Close the loop: User feedback for AI capabilities

Direct signal from production: Collect thumbs up/down, ratings, comments, and implicit signals like regenerations or copies
Linked to traces: Every feedback event connects to the AI trace that produced the output, so you can see exactly what happened
Aggregate and prioritize: Spot quality trends across capabilities, filter by feedback type, and focus engineering effort on high-impact issues
Closes the improvement loop: Production feedback surfaces issues that evaluations miss, feeding back into your test suite

Offline evaluations catch regressions before deployment. You run your capability against curated test cases, score the outputs, and ship with confidence that you haven’t broken what was working.

But offline evaluations only test what you thought to test. They can’t catch the edge cases you didn’t anticipate, the user inputs you didn't imagine, or the subtle quality degradations that accumulate over time.

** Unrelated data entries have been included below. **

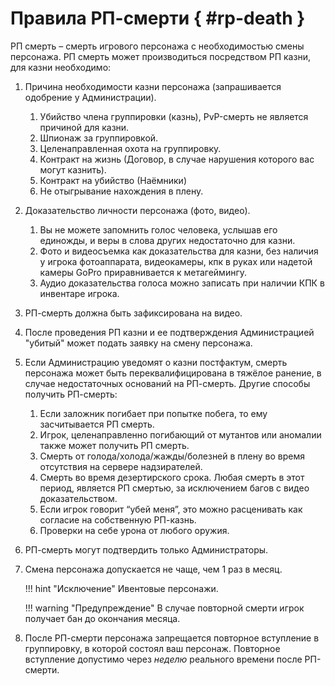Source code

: # Правила РП-смерти { #rp-death }

РП смерть – смерть игрового персонажа с необходимостью смены персонажа. РП смерть может производиться посредством РП казни, для казни необходимо:

1. Причина необходимости казни персонажа (запрашивается одобрение у Администрации).

    1. Убийство члена группировки (казнь), PvP-смерть не является причиной для казни.
    2. Шпионаж за группировкой.
    3. Целенаправленная охота на группировку.
    4. Контракт на жизнь (Договор, в случае нарушения которого вас могут казнить).
    5. Контракт на убийство (Наёмники)
    6. Не отыгрывание нахождения в плену.

2. Доказательство личности персонажа (фото, видео).

    1. Вы не можете запомнить голос человека, услышав его единожды, и веры в слова других недостаточно для казни.
    2. Фото и видеосъемка как доказательства для казни, без наличия у игрока фотоаппарата, видеокамеры, кпк в руках или надетой камеры GoPro приравнивается к метагеймингу.
    3. Аудио доказательства голоса можно записать при наличии КПК в инвентаре игрока.

3. РП-смерть должна быть зафиксирована на видео.

4. После проведения РП казни и ее подтверждения Администрацией "убитый" может подать заявку на смену персонажа.
5. Если Администрацию уведомят о казни постфактум, смерть персонажа может быть переквалифицирована в тяжёлое ранение, в случае недостаточных оснований на РП-смерть.  Другие способы получить РП-смерть:

    1. Если заложник погибает при попытке побега, то ему засчитывается РП смерть.
    2. Игрок, целенаправленно погибающий от мутантов или аномалии также может получить РП смерть.
    3. Смерть от голода/холода/жажды/болезней в плену во время отсутствия на сервере надзирателей.
    4. Смерть во время дезертирского срока. Любая смерть в этот период, является РП смертью, за исключением багов с видео доказательством.
    5. Если игрок говорит “убей меня”, это можно расценивать как согласие на собственную РП-казнь.
    6. Проверки на себе урона от любого оружия.

6. РП-смерть могут подтвердить только Администраторы.
7. Смена персонажа допускается не чаще, чем 1 раз в месяц.

    !!! hint "Исключение"
        Ивентовые персонажи.

    !!! warning "Предупреждение"
        В случае повторной смерти игрок получает бан до окончания месяца.

8. После РП-смерти персонажа запрещается повторное вступление в группировку, в которой состоял ваш персонаж. Повторное вступление допустимо через *неделю* реального времени после РП-смерти.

For those, you need signal from the people actually using your AI capability in production.

This is why every AI product with staying power has a feedback mechanism. Thumbs up, thumbs down, optional comments. It’s become ubiquitous because it works. Users tell you when something breaks. The challenge is connecting that signal to action.

Today we're releasing user feedback capture for AI capabilities in Axiom. Purpose-built tooling to collect feedback from end users, link it to the traces that show what your capability did, and surface patterns that guide improvement.

The gap between evaluation and production

Teams running continuous improvement cycles have a workflow that looks roughly like this: capture production traces, have domain experts review failures, turn those failures into test cases, build evaluations, and repeat.

But there’s a bootstrapping problem. How do you know which traces to review? Random sampling catches some issues, but it’s inefficient. You’re looking for needles in a haystack of successful interactions.

User feedback helps address this. When someone clicks thumbs down or writes “this answer was completely wrong,” you’ve found a needle. That trace goes to the top of the review queue. A domain expert examines what happened, documents the failure, and the trace becomes a test case that ensures the issue stays fixed.

Feedback is lightweight, high-volume, and direct user signal. It complements the deep qualitative insight you get from expert annotation with broad coverage you couldn’t achieve through sampling alone.

How it works

Axiom’s feedback system has two parts: a client SDK that captures feedback and links it to traces, and Console views that surface patterns and connect feedback to the AI behavior that produced it.

Capturing feedback

On the server, your AI capability runs inside withSpan, which creates a trace. You extract the trace and span IDs and return them to the client alongside your AI response.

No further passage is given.